Mark Galeotti è un professore inglese specializzato in sicurezza, intelligence e crimine in Russia, ha una posizione equilibrata – non è l’ennesimo adepto del culto di Vladimir Putin, anzi è critico, ma quando argomenta lo fa con prove e fonti e non a vanvera – e ieri notte è stato uno dei primi a scrivere un’analisi molto scettica del dossier di 35 pagine contro Donald Trump. Il documento contiene alcune accuse brutali che si possono riassumere così. Uno, la Russia ha collezionato materiale compromettente contro Trump per poi ricattarlo e danneggiarlo in modo grave se necessario, una pratica molto usata chiamata kompromat (un esempio classico e reale di kompromat: l’intelligence russa può depositare materiale pedopornografico nella memoria del computer di un oppositore politico e poi denunciarlo alla polizia). Nel caso di Trump, i russi avrebbero piazzato telecamere nella sua stanza d’albergo durante un viaggio a Mosca nel 2013 e lo avrebbero filmato mentre chiedeva ad alcune prostitute russe una pratica sessuale chiamata “pioggia dorata” – nel caso specifico la richiesta del magnate alle donne fu fatta per soddisfare il desiderio di assistere a un gesto oltraggioso e simbolico contro il letto della stessa stanza d’albergo che aveva ospitato la coppia presidenziale Michelle e Barack Obama (non c’è alcuna prova che sia successo davvero, ma chi ha scritto questo kompromat sapeva che avrebbe fatto il giro del mondo via internet).
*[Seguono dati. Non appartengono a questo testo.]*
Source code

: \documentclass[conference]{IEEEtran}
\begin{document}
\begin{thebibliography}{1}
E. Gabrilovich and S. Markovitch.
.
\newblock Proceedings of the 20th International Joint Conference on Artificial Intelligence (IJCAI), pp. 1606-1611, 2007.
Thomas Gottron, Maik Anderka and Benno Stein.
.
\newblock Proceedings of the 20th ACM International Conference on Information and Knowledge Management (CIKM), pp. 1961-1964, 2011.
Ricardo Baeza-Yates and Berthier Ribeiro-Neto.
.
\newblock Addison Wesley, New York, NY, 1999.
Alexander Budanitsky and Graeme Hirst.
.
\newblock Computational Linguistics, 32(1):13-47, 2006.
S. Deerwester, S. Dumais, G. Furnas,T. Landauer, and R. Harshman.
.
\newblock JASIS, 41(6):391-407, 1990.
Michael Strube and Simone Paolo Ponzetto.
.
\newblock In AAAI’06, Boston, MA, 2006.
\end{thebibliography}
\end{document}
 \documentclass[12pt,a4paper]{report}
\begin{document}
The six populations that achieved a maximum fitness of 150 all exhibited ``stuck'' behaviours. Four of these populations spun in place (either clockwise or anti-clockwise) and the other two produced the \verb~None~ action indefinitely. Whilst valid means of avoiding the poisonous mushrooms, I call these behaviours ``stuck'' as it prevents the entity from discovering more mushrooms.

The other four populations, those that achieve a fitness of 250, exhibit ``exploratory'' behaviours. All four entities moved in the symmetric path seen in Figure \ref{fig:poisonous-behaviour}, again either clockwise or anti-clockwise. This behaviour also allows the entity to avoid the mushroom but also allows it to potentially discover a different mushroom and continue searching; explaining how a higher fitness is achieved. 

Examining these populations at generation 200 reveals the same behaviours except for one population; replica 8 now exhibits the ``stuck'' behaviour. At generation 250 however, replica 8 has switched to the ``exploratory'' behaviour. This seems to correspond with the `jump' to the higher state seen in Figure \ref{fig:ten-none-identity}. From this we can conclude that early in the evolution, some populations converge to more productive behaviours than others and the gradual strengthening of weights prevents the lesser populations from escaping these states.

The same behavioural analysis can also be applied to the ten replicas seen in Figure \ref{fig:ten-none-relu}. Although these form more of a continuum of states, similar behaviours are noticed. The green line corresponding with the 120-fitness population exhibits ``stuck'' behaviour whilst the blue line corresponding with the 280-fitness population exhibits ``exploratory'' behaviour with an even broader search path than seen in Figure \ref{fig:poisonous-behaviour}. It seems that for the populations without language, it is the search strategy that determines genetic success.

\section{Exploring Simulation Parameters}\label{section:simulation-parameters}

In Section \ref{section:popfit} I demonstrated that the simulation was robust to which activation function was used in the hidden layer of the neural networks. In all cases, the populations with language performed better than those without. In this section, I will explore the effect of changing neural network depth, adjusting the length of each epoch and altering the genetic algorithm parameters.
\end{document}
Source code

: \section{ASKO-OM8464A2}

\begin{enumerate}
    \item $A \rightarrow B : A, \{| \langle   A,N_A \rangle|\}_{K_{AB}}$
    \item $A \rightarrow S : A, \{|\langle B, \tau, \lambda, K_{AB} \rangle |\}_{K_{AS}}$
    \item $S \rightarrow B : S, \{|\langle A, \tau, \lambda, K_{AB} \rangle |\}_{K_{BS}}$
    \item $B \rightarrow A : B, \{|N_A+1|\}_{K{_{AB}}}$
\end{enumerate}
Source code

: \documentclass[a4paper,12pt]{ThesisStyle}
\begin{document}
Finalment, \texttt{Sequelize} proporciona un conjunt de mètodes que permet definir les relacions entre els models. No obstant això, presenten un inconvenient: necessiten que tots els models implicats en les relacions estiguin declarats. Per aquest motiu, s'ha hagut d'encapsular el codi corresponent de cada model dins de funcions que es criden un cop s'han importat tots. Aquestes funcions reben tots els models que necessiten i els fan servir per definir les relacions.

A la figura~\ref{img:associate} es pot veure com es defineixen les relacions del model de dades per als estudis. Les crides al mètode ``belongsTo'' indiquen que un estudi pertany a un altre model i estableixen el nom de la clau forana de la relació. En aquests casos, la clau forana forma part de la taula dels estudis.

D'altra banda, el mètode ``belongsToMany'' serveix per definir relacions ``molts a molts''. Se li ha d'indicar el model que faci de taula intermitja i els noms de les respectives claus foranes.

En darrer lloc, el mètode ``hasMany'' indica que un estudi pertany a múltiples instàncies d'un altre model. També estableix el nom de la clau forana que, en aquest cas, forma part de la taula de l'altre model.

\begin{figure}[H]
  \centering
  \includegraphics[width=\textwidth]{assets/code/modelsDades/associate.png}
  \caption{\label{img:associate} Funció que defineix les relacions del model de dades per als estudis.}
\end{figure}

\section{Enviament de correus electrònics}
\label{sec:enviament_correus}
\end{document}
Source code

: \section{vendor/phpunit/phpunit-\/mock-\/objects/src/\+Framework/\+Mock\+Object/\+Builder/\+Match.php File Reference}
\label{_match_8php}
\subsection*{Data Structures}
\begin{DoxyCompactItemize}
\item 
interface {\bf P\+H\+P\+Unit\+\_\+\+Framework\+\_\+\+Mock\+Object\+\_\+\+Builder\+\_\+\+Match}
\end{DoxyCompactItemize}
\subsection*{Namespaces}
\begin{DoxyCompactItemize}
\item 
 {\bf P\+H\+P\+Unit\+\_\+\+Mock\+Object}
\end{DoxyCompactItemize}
Accusa numero due: l’avvocato personale di Trump, Michael Cohen, ha viaggiato a Praga “a fine agosto o inizio settembre 2016” per incontrare alcuni emissari della leadership russa, e anche Carter Page, consigliere di Trump in politica estera, ha viaggiato a Mosca la scorsa estate per parlare con funzionari russi – che hanno chiesto che le sanzioni americane contro la Russia fossero ritirate e che hanno avvertito Page: abbiamo del kompromat contro Trump. Accusa numero tre: la campagna elettorale del repubblicano e il governo russo collaboravano in modo attivo nel caso dell’hacking contro i democratici, lo staff di Trump mandava in Russia informazioni arrivate grazie a talpe infiltrate nel campo avverso e forniva anche dettagli riguardanti gli oligarchi russi che vivono in America e le loro famiglie. Accusa numero quattro: c’è un patto tra Trump e i russi, in cambio dell’aiuto per avere la presidenza il prossimo presidente ignorerà il dossier Ucraina, e quindi gli interventi militari russi contro il governo di Kiev.

Galeotti scrive che la superspia che ha redatto il documento contro Trump cita contatti con troppe fonti e troppo di alto livello e per questo non è credibile (Christopher Steele, ex funzionario dei servizi segreti inglesi che ha poi fondato una propria agenzia privata d’intelligence, la Orbis, con base a Londra). Nessuno, sostiene il professore inglese, dispone di questa gamma di conoscenze trasversali e intime dentro le istituzioni e il mondo del business russo, che per sua natura è paranoico per quanto riguarda confidenze e fughe di notizie. Di solito, spiega, le fonti dell’intelligence sono autisti, amanti, famigliari e guardie del corpo, e quello che dicono va composto con pazienza come un puzzle: e come fa questa superspia a sfoggiare tutti questi contatti diretti di alto livello? Non è possibile che abbia avuto servite in modo così comodo informazioni per cui la Cia o i servizi segreti inglesi avrebbero dato un braccio. Inoltre, è come se tutte le fonti citate – dal portavoce stampa Dmitri Peskov ai funzionari del ministero degli Esteri al magnate del petrolio Igor Sechin – fossero a conoscenza del piano per coltivare Trump come agente politico che avrebbe seminato il panico alle presidenziali americane e a conoscenza anche dell’esistenza di materiale kompromat. Ma di nuovo, a causa dell’estrema compartimentalizzazione del sistema russo e del clima di paranoia, è improbabile che tutte le fonti potessero recitare all’unisono la loro parte come un coro che canta seguendo lo stesso spartito.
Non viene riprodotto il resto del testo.